Suppose it’s 1794, when Eli Whitney invented the cotton gin. Or perhaps it’s 354 years earlier, when Johannes Gutenberg invented the printing press. Maybe you prefer December 17, 1903, the date of the Wright brothers’ first flight? Or 1957, when Sputnik was launched into space, man’s first venture outside earth’s atmosphere?
Those extraordinary inventions—alongside dozens of others—revolutionized how we farm, transmit information, travel long distances or explore realms beyond our planet. Yet, they may ultimately prove to be inconsequential compared to the arrival of artificial intelligence (AI). That, at least, is how many fans and foes alike of AI view the transformative potential of machine intelligence.

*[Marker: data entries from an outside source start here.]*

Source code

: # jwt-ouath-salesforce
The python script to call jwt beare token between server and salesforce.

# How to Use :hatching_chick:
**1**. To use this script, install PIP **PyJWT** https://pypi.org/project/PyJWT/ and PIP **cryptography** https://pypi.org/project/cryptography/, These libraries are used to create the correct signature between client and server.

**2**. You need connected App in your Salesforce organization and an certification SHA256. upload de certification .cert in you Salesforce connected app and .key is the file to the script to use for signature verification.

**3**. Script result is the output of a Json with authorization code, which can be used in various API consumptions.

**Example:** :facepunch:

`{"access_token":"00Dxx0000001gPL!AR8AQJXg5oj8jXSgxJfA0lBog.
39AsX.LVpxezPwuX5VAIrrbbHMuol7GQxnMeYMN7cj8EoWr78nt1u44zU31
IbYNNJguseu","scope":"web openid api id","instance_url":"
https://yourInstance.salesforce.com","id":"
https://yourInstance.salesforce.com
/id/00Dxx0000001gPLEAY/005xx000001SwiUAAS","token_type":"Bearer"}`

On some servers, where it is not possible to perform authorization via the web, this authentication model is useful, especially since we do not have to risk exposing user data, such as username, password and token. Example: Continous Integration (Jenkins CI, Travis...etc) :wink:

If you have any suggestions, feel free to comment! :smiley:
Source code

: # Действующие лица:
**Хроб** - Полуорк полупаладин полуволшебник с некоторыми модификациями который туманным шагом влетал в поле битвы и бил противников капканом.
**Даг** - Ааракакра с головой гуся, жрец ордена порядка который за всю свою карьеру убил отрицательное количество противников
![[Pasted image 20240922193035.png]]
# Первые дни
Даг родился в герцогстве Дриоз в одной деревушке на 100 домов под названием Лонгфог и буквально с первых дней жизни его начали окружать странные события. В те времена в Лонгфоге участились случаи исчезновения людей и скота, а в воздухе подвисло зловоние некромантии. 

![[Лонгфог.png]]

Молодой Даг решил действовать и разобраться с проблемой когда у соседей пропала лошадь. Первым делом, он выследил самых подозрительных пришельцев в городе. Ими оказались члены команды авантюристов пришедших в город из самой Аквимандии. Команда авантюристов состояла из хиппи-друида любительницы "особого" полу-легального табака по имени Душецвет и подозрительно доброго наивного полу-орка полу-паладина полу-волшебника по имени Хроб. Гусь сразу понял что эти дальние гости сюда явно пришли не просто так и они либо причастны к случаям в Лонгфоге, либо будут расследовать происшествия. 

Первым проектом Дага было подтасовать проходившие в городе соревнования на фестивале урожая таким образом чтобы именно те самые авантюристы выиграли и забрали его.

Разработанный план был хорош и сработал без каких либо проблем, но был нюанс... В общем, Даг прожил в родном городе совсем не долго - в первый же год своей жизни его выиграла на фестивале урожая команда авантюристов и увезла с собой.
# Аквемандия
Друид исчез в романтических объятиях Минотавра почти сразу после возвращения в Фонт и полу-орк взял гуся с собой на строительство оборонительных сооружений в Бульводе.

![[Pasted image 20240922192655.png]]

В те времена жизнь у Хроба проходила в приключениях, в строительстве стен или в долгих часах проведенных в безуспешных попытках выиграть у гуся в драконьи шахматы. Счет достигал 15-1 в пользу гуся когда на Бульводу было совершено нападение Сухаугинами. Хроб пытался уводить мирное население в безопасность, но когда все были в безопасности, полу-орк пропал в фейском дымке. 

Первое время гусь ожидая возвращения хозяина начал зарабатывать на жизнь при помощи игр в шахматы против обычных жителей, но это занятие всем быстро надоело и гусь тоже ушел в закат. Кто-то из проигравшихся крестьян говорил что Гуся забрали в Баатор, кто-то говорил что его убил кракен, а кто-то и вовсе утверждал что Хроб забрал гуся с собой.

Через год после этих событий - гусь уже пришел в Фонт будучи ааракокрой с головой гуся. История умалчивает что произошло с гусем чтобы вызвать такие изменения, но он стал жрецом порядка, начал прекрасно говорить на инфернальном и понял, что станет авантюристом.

In this first article in a series on AI, we offer a primer on what AI is and is not (yet). We explore how the development and diffusion of AI is like—and unlike—other technological advances. We consider the potential for—and limitations of—AI. Finally, we offer a few first conclusions about how investors may take advantage of the potential of AI in their portfolios.
What is artificial intelligence?
AI is defined in the Oxford English Dictionary as the “development of computer systems able to perform tasks normally requiring human intelligence.” However, that definition is sufficiently vague to encompass tasks that ordinary calculators have managed for several generations with the ability to add, subtract, multiply or divide.
Therefore, what distinguishes AI from mere computing is the ability of computer systems to learn, adapt and hence acquire intelligence, which then allows them to respond dynamically to changing situations in ways that mimic and even exceed human ability. Or, as father of the term AI, Professor John McCarthy of Stanford University, put it in 1955, AI is “the science and engineering of intelligent machines.”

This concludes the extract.